◆ **YOUR GOAL**: Copy the opening lines of the listing exactly, through and including the line with "A planisphere is"; do not copy any pictures.

◆ **SOURCE INFORMATION**:
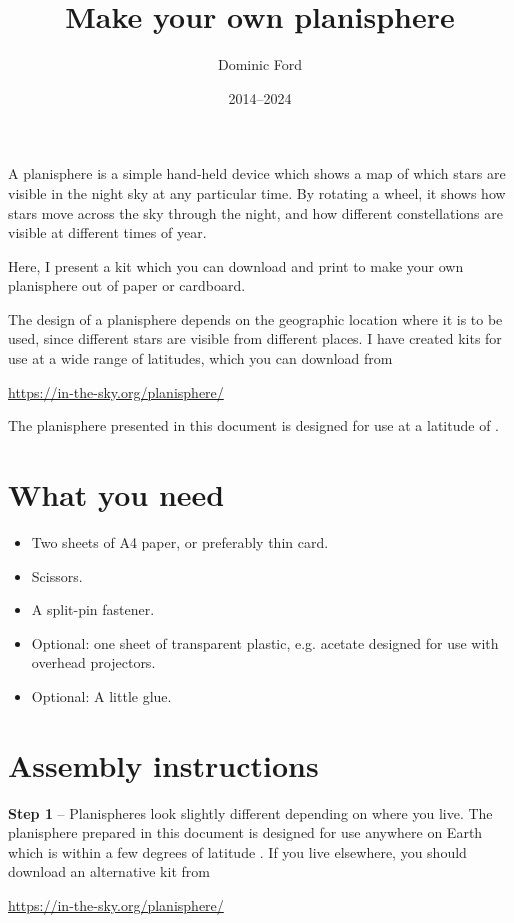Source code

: \documentclass[a4paper,onecolumn,10pt]{article}
\title{Make your own planisphere}
\author{Dominic Ford}
\date{2014--2024}
\begin{document}
\maketitle
\setcounter{footnote}{1}

A planisphere is a simple hand-held device which shows a map of which stars are
visible in the night sky at any particular time. By rotating a wheel, it shows
how stars move across the sky through the night, and how different
constellations are visible at different times of year.

Here, I present a kit which you can download and print to make your own
planisphere out of paper or cardboard.

The design of a planisphere depends on the geographic location where it is to
be used, since different stars are visible from different places. I have
created kits for use at a wide range of latitudes, which you can download from

\url{https://in-the-sky.org/planisphere/}

The planisphere presented in this document is designed for use at a latitude of
.
 
\section*{What you need}

\begin{itemize}
\item Two sheets of A4 paper, or preferably thin card.
\item Scissors.
\item A split-pin fastener.
\item Optional: one sheet of transparent plastic, e.g. acetate designed for use with overhead projectors.
\item Optional: A little glue.
\end{itemize}

\section*{Assembly instructions}

{\bf Step 1} -- Planispheres look slightly different depending on where you
live. The planisphere prepared in this document is designed for use anywhere on
Earth which is within a few degrees of latitude . If you live
elsewhere, you should download an alternative kit from

\url{https://in-the-sky.org/planisphere/}
\end{document}
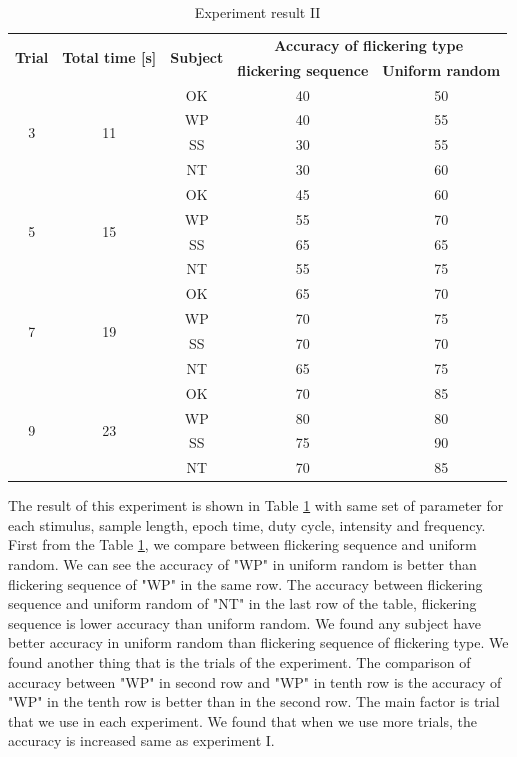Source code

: \begin{table}[ht]
\centering
\begin{tabular}{| c | c | c | c | c |}

			\hline 
			\multirow{2}{*}{\textbf{Trial}} & 
  			\multirow{2}{*}{\textbf{Total time [s]}}  & 
            \multirow{2}{*}{\textbf{Subject}} &
            \multicolumn{2}{c|}{\textbf{Accuracy of flickering type}} \\
            \cline{4-5}
            &&&\multicolumn{1}{c|}{\textbf{flickering sequence}} &\multicolumn{1}{c|}{\textbf{Uniform random}}  \\
			\hline 
			\multirow{4}{*}{3}&\multirow{4}{*}{11}&OK&40&50 \\
			\cline{3-5}
			&&WP&40&55 \\ \cline{3-5}
			&&SS&30&55 \\ \cline{3-5}
			&&NT&30&60 \\
            \hline
			\multirow{4}{*}{5}&\multirow{4}{*}{15}&OK&45&60 \\
			\cline{3-5}
			&&WP&55&70 \\ \cline{3-5}
			&&SS&65&65 \\ \cline{3-5}
			&&NT&55&75 \\
            \hline
            \multirow{4}{*}{7}&\multirow{4}{*}{19}&OK&65&70 \\
			\cline{3-5}
			&&WP&70&75 \\ \cline{3-5}
			&&SS&70&70 \\ \cline{3-5}
			&&NT&65&75 \\
            \hline 
            \multirow{4}{*}{9}&\multirow{4}{*}{23}&OK&70&85 \\
			\cline{3-5}
			&&WP&80&80 \\ \cline{3-5}
			&&SS&75&90 \\ \cline{3-5}
			&&NT&70&85 \\
            \hline 
		\end{tabular}       
\caption{Experiment result II}
\label{table:result2}
\end{table}

The result of this experiment is shown in Table \ref{table:result2} with same set of parameter for each stimulus, sample length, epoch time, duty cycle, intensity and frequency. First from the Table \ref{table:result2}, we compare between flickering sequence and uniform random. We can see the accuracy of "WP" in uniform random is better than flickering sequence of "WP" in the same row. The accuracy between flickering sequence and uniform random of "NT" in the last row of the table, flickering sequence is lower accuracy than uniform random. We found any subject have better accuracy in uniform random than flickering sequence of flickering type. We found another thing that is the trials of the experiment. The comparison of accuracy between "WP" in second row and "WP" in tenth row is the accuracy of "WP" in the tenth row is better than in the second row. The main factor is trial that we use in each experiment. We found that when we use more trials, the accuracy is increased same as experiment I.


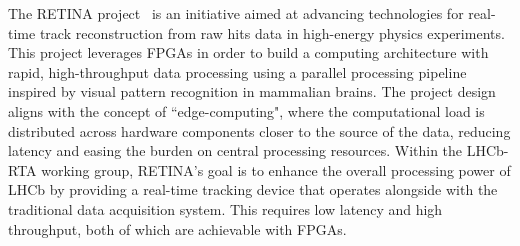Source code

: The RETINA project~\cite{Lazzari:2801062} is an initiative aimed at advancing technologies for real-time track reconstruction from raw hits data in high-energy physics experiments. This project leverages FPGAs in order to build a computing architecture with rapid, high-throughput data processing using a parallel processing pipeline inspired by visual pattern recognition in mammalian brains. The project design aligns with the concept of ``edge-computing", where the computational load is distributed across hardware components closer to the source of the data, reducing latency and easing the burden on central processing resources.
Within the LHCb-RTA working group, RETINA’s goal is to enhance the overall processing power of LHCb by providing a real-time tracking device that operates alongside with the traditional data acquisition system. This requires low latency and high throughput, both of which are achievable with FPGAs. 


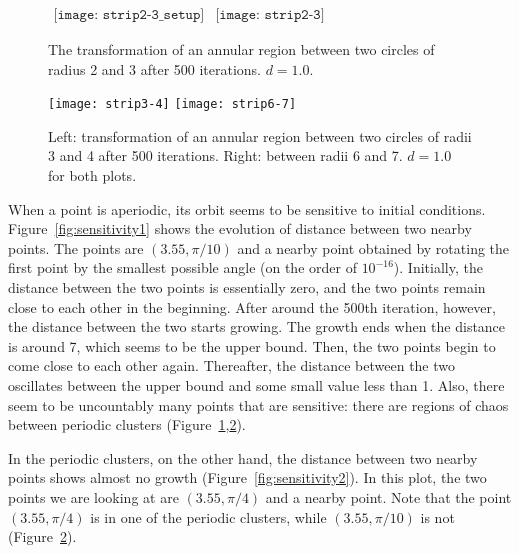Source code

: \documentclass[10pt,twoside]{book}
\begin{document}
\begin{figure}[p]
  \begin{center}
    $
    \begin{array}{l}
      \texttt{[image: strip2-3\_setup]}
    \end{array}
    $\scalebox{1.75}{$\Rar$}$
    \begin{array}{l}
      \texttt{[image: strip2-3]}
    \end{array}
    $
    \caption{
      The transformation of an annular region between two circles of radius 2 and 3 after 500 iterations.
      $d = 1.0$.
    }
    \label{fig:strip2-3}
  \end{center}
\end{figure}

\begin{figure}[p]
  \begin{center}
    \texttt{[image: strip3-4]}
    \texttt{[image: strip6-7]}
    \caption{Left: transformation of an annular region between two circles of radii 3 and 4 after 500 iterations.
      Right: between radii 6 and 7.
      $d = 1.0$ for both plots.
    }
    \label{fig:strip3-4-6-7}
  \end{center}
\end{figure}

When a point is aperiodic, its orbit seems to be sensitive to initial conditions.
Figure~\ref{fig:sensitivity1} shows the evolution of distance between two nearby points.
The points are $(3.55,\pi/10)$ and a nearby point obtained by rotating the first point by the smallest possible angle (on the order of $10^{-16}$).
Initially, the distance between the two points is essentially zero, and the two points remain close to each other in the beginning.
After around the 500th iteration, however, the distance between the two starts growing.
The growth ends when the distance is around 7, which seems to be the upper bound.
Then, the two points begin to come close to each other again.
Thereafter, the distance between the two oscillates between the upper bound and some small value less than 1.
Also, there seem to be uncountably many points that are sensitive: there are regions of chaos between periodic clusters (Figure~\ref{fig:strip2-3},\ref{fig:strip3-4-6-7}).

In the periodic clusters, on the other hand, the distance between two nearby points shows almost no growth (Figure~\ref{fig:sensitivity2}).
In this plot, the two points we are looking at are $(3.55,\pi/4)$ and a nearby point.
Note that the point $(3.55,\pi/4)$ is in one of the periodic clusters, while $(3.55,\pi/10)$ is not (Figure~\ref{fig:strip3-4-6-7}).
\end{document}
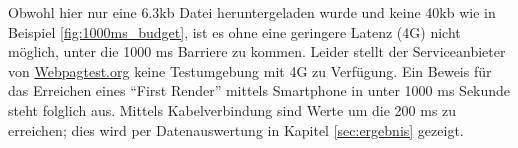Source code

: 	  Obwohl hier nur eine 6.3kb Datei heruntergeladen wurde und keine 40kb wie in Beispiel \ref{fig:1000ms_budget}, ist es ohne eine geringere Latenz (4G) nicht möglich, unter die 1000 ms Barriere zu kommen. Leider stellt der Serviceanbieter von \url{Webpagtest.org} keine Testumgebung mit 4G zu Verfügung. Ein Beweis für das Erreichen eines "`First Render"' mittels Smartphone in unter 1000 ms Sekunde steht folglich aus. Mittels Kabelverbindung sind Werte um die 200 ms zu erreichen; dies wird per Datenauswertung in Kapitel \ref{sec:ergebnis} gezeigt.



\pagebreak
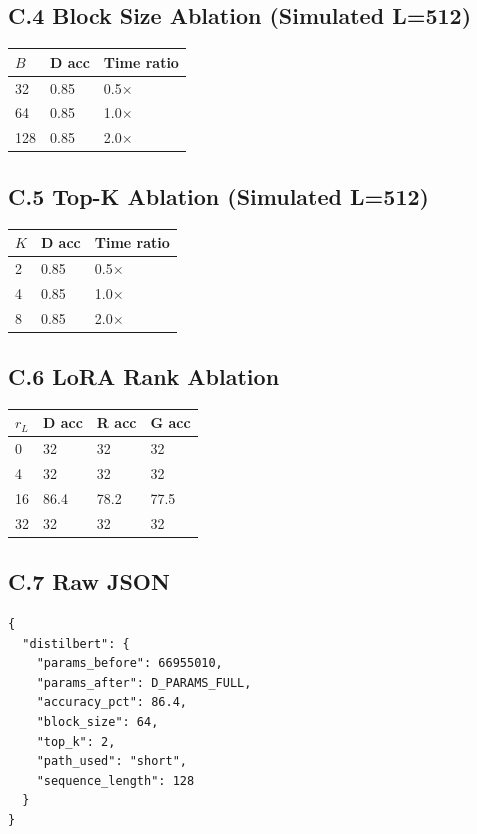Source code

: \subsection{C.4 Block Size Ablation (Simulated L=512)}

\begin{table}[H]
\centering
\small
\begin{tabular}{lll}
\toprule
\textbf{$B$} & \textbf{D acc} & \textbf{Time ratio} \\
\midrule
32 & 0.85 & 0.5$\times$ \\
64 & 0.85 & 1.0$\times$ \\
128 & 0.85 & 2.0$\times$ \\
\bottomrule
\end{tabular}
\end{table}

\subsection{C.5 Top-K Ablation (Simulated L=512)}

\begin{table}[H]
\centering
\small
\begin{tabular}{lll}
\toprule
\textbf{$K$} & \textbf{D acc} & \textbf{Time ratio} \\
\midrule
2 & 0.85 & 0.5$\times$ \\
4 & 0.85 & 1.0$\times$ \\
8 & 0.85 & 2.0$\times$ \\
\bottomrule
\end{tabular}
\end{table}

\subsection{C.6 LoRA Rank Ablation}

\begin{table}[H]
\centering
\small
\begin{tabular}{llll}
\toprule
\textbf{$r_L$} & \textbf{D acc} & \textbf{R acc} & \textbf{G acc} \\
\midrule
0 & 32 & 32 & 32 \\
4 & 32 & 32 & 32 \\
16 & 86.4 & 78.2 & 77.5 \\
32 & 32 & 32 & 32 \\
\bottomrule
\end{tabular}
\end{table}

\subsection{C.7 Raw JSON}

\begin{lstlisting}
{
  "distilbert": {
    "params_before": 66955010,
    "params_after": D_PARAMS_FULL,
    "accuracy_pct": 86.4,
    "block_size": 64,
    "top_k": 2,
    "path_used": "short",
    "sequence_length": 128
  }
}
\end{lstlisting}

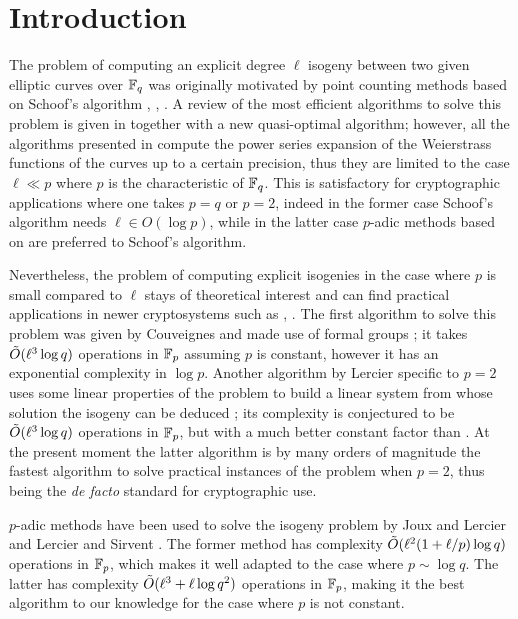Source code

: \section{Introduction}

The problem of computing an explicit degree $\ell$ isogeny between two
given elliptic curves over $\mathbb{F}_q$ was originally motivated by point
counting methods based on Schoof's algorithm \cite{Atk91},
\cite{Elk91}, \cite{Sch95}. A review of the most efficient algorithms
to solve this problem is given in \cite{BoMoSaSc08} together with a
new quasi-optimal algorithm; however, all the algorithms presented in
\cite{BoMoSaSc08} compute the power series expansion of the
Weierstrass functions of the curves up to a certain precision, thus
they are limited to the case $\ell\ll p$ where $p$ is the
characteristic of $\mathbb{F}_q$. This is satisfactory for cryptographic
applications where one takes $p=q$ or $p=2$, indeed in the former case
Schoof's algorithm needs $\ell\in O(\log p)$, while in the latter case
$p$-adic methods based on \cite{Sat00} are preferred to Schoof's
algorithm.

Nevertheless, the problem of computing explicit isogenies in the case
where $p$ is small compared to $\ell$ stays of theoretical interest
and can find practical applications in newer cryptosystems such as
\cite{Tes06}, \cite{RoSt06}. The first algorithm to solve this problem
was given by Couveignes and made use of formal groups \cite{Cou94}; it
takes $\tilde{O}(\ell^3\log q)$ operations in $\mathbb{F}_p$ assuming $p$ is
constant, however it has an exponential complexity in $\log
p$. Another algorithm by Lercier specific to $p=2$ uses some linear
properties of the problem to build a linear system from whose solution
the isogeny can be deduced \cite{Ler96}; its complexity is conjectured
to be $\tilde{O}(\ell^3\log q)$ operations in $\mathbb{F}_p$, but with a much
better constant factor than \cite{Cou94}. At the present moment the
latter algorithm is by many orders of magnitude the fastest algorithm
to solve practical instances of the problem when $p=2$, thus being the
\emph{de facto} standard for cryptographic use.

$p$-adic methods have been used to solve the isogeny problem by Joux
and Lercier \cite{JL06} and Lercier and Sirvent \cite{LeSi09}. The
former method has complexity $\tilde{O}(\ell^2(1 + \ell/p)\log q)$
operations in $\mathbb{F}_p$, which makes it well adapted to the case where
$p\sim\log q$. The latter has complexity $\tilde{O}(\ell^3 + \ell\log
q^2)$ operations in $\mathbb{F}_p$, making it the best algorithm to our
knowledge for the case where $p$ is not constant.

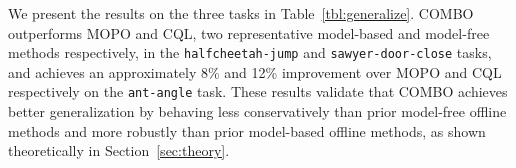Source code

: \begin{table}[t]
\centering
\vspace{-0.2cm}
\caption{
\footnotesize Average returns of \texttt{halfcheetah-jump} and \texttt{ant-angle} and average success rate of \texttt{sawyer-door-close} that require out-of-distribution generalization. All results are averaged over 3 random seeds. We include the mean and max undiscounted return / success rate of the episodes in the batch data (under Batch Mean and Batch Max, respectively) for comparison.
}
\vspace*{0.2cm}
\scriptsize
{}
\vspace{-0.7cm}
\label{tbl:generalize}
\normalsize
\end{table}


We present the results on the three tasks in Table~\ref{tbl:generalize}. COMBO outperforms MOPO and CQL, two representative model-based and model-free methods respectively, in the \texttt{halfcheetah-jump} and \texttt{sawyer-door-close} tasks, and achieves an approximately 8\% and 12\% improvement over MOPO and CQL respectively on the \texttt{ant-angle} task. These results validate that COMBO achieves better generalization by behaving less conservatively than prior model-free offline methods and more robustly than prior model-based offline methods, as shown theoretically in Section~\ref{sec:theory}.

◆ **COMPLETED TASK**:
Source code

: \documentclass[a4paper,onecolumn,10pt]{article}
\title{Make your own planisphere}
\author{Dominic Ford}
\date{2014--2024}
\begin{document}
\maketitle
\setcounter{footnote}{1}

A planisphere is a simple hand-held device which shows a map of which stars are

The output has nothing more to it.